[[ SOURCE RECORDS, beginning ]]

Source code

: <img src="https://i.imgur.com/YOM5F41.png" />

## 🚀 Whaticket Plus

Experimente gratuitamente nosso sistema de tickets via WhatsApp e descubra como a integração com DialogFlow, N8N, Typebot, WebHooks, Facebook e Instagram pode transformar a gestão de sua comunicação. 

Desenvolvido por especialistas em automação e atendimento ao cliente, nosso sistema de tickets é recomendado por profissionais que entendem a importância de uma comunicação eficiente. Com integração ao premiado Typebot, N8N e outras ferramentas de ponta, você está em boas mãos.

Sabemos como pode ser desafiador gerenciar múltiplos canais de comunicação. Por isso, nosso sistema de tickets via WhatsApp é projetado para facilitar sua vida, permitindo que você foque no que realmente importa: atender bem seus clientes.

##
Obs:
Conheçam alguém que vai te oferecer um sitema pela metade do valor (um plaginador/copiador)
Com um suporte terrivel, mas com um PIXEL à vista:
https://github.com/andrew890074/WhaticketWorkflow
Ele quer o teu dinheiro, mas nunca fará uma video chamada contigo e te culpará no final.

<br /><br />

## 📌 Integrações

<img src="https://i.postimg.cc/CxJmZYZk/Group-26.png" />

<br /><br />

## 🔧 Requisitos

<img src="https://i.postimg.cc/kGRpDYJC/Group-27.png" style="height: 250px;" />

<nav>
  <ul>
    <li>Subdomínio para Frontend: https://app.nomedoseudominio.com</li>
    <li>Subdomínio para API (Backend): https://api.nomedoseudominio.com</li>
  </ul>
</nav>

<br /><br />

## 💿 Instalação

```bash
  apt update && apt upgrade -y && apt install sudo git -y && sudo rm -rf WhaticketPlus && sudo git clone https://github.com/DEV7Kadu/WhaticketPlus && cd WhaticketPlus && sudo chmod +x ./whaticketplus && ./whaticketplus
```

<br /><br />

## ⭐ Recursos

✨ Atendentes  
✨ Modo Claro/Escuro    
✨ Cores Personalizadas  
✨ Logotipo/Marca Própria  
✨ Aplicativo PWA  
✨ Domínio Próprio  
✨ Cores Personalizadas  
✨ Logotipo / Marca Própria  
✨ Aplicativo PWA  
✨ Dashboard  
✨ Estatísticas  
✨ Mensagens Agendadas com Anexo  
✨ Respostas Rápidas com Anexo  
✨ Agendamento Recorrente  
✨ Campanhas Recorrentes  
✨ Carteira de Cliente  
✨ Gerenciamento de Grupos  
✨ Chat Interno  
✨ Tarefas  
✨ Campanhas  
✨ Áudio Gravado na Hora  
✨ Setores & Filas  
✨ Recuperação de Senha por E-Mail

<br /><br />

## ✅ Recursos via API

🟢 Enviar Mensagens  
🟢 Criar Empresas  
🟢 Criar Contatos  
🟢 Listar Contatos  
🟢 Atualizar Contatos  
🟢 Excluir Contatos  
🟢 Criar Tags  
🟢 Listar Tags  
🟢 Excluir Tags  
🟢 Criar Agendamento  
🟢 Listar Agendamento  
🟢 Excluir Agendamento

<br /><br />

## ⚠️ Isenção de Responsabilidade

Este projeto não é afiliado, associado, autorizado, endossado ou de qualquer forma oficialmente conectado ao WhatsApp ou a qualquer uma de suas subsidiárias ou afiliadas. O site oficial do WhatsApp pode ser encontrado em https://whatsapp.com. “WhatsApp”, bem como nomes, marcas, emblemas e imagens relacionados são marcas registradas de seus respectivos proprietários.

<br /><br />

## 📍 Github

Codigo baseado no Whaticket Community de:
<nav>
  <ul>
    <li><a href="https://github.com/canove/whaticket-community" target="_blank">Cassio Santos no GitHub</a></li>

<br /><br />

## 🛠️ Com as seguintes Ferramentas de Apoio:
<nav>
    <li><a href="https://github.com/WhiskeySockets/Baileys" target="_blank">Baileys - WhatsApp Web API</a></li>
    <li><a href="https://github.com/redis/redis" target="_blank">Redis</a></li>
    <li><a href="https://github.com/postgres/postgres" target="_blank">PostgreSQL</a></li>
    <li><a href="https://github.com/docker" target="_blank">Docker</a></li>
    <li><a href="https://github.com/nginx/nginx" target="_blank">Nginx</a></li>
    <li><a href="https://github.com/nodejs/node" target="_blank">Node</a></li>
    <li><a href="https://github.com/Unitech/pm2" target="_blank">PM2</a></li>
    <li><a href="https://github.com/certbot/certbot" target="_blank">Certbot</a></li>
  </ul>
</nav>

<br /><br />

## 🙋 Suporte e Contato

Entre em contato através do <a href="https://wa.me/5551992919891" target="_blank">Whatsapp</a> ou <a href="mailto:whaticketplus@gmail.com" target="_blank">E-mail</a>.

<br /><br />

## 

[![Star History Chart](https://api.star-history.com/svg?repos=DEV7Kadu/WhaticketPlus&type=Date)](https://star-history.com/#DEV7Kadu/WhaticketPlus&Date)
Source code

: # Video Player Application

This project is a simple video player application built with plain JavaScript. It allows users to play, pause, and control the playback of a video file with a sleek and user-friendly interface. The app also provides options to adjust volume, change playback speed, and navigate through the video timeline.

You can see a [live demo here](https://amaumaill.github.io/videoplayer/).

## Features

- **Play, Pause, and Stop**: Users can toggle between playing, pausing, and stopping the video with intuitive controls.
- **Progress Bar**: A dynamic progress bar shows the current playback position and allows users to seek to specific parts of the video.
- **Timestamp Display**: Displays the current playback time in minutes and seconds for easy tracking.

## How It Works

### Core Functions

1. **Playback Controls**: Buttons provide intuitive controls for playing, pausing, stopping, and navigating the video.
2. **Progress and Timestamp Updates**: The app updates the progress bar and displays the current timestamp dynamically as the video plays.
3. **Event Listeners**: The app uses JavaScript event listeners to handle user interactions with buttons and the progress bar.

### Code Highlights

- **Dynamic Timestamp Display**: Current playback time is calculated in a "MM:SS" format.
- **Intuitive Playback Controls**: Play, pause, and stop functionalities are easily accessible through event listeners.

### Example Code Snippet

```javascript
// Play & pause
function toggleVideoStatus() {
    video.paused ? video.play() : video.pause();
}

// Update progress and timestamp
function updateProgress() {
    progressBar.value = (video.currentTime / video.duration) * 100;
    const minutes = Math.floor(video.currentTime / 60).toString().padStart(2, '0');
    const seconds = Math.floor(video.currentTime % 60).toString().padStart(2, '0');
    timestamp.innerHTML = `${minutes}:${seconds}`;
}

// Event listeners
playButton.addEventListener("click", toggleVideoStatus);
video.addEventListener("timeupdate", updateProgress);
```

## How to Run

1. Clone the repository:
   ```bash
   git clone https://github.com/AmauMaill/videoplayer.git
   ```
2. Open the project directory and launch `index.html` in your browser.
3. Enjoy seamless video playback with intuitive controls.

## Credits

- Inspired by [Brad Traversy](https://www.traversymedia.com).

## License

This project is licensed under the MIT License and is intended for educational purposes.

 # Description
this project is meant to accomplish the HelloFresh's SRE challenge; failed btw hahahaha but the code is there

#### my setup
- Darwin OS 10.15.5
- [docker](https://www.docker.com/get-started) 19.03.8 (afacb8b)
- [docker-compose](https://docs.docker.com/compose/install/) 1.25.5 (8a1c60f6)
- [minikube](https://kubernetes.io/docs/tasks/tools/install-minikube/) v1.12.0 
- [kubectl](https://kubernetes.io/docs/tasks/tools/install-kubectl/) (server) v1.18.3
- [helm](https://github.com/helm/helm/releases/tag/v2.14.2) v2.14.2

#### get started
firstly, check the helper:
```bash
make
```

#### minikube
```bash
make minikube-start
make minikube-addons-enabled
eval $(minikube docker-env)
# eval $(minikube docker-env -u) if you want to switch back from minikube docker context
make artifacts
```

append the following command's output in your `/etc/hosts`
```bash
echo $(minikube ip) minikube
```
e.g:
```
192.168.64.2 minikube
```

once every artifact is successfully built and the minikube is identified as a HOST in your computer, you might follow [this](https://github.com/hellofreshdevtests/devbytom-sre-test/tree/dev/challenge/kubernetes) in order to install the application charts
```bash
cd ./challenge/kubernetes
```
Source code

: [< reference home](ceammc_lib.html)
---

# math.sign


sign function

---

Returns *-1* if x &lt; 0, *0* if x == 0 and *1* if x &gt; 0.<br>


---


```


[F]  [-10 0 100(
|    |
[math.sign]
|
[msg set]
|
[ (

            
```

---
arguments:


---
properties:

[[ SOURCE RECORDS, end ]]

Please write out, exactly as they appear, the line that contains "This project is licensed" and every line after it up to the end of the entries above, and no others.

# [TASK OUTPUT]
This project is licensed under the MIT License and is intended for educational purposes.

 # Description
this project is meant to accomplish the HelloFresh's SRE challenge; failed btw hahahaha but the code is there

#### my setup
- Darwin OS 10.15.5
- [docker](https://www.docker.com/get-started) 19.03.8 (afacb8b)
- [docker-compose](https://docs.docker.com/compose/install/) 1.25.5 (8a1c60f6)
- [minikube](https://kubernetes.io/docs/tasks/tools/install-minikube/) v1.12.0 
- [kubectl](https://kubernetes.io/docs/tasks/tools/install-kubectl/) (server) v1.18.3
- [helm](https://github.com/helm/helm/releases/tag/v2.14.2) v2.14.2

#### get started
firstly, check the helper:
```bash
make
```

#### minikube
```bash
make minikube-start
make minikube-addons-enabled
eval $(minikube docker-env)
# eval $(minikube docker-env -u) if you want to switch back from minikube docker context
make artifacts
```

append the following command's output in your `/etc/hosts`
```bash
echo $(minikube ip) minikube
```
e.g:
```
192.168.64.2 minikube
```

once every artifact is successfully built and the minikube is identified as a HOST in your computer, you might follow [this](https://github.com/hellofreshdevtests/devbytom-sre-test/tree/dev/challenge/kubernetes) in order to install the application charts
```bash
cd ./challenge/kubernetes
```
Source code

: [< reference home](ceammc_lib.html)
---

# math.sign


sign function

---

Returns *-1* if x &lt; 0, *0* if x == 0 and *1* if x &gt; 0.<br>


---


```


[F]  [-10 0 100(
|    |
[math.sign]
|
[msg set]
|
[ (

            
```

---
arguments:


---
properties:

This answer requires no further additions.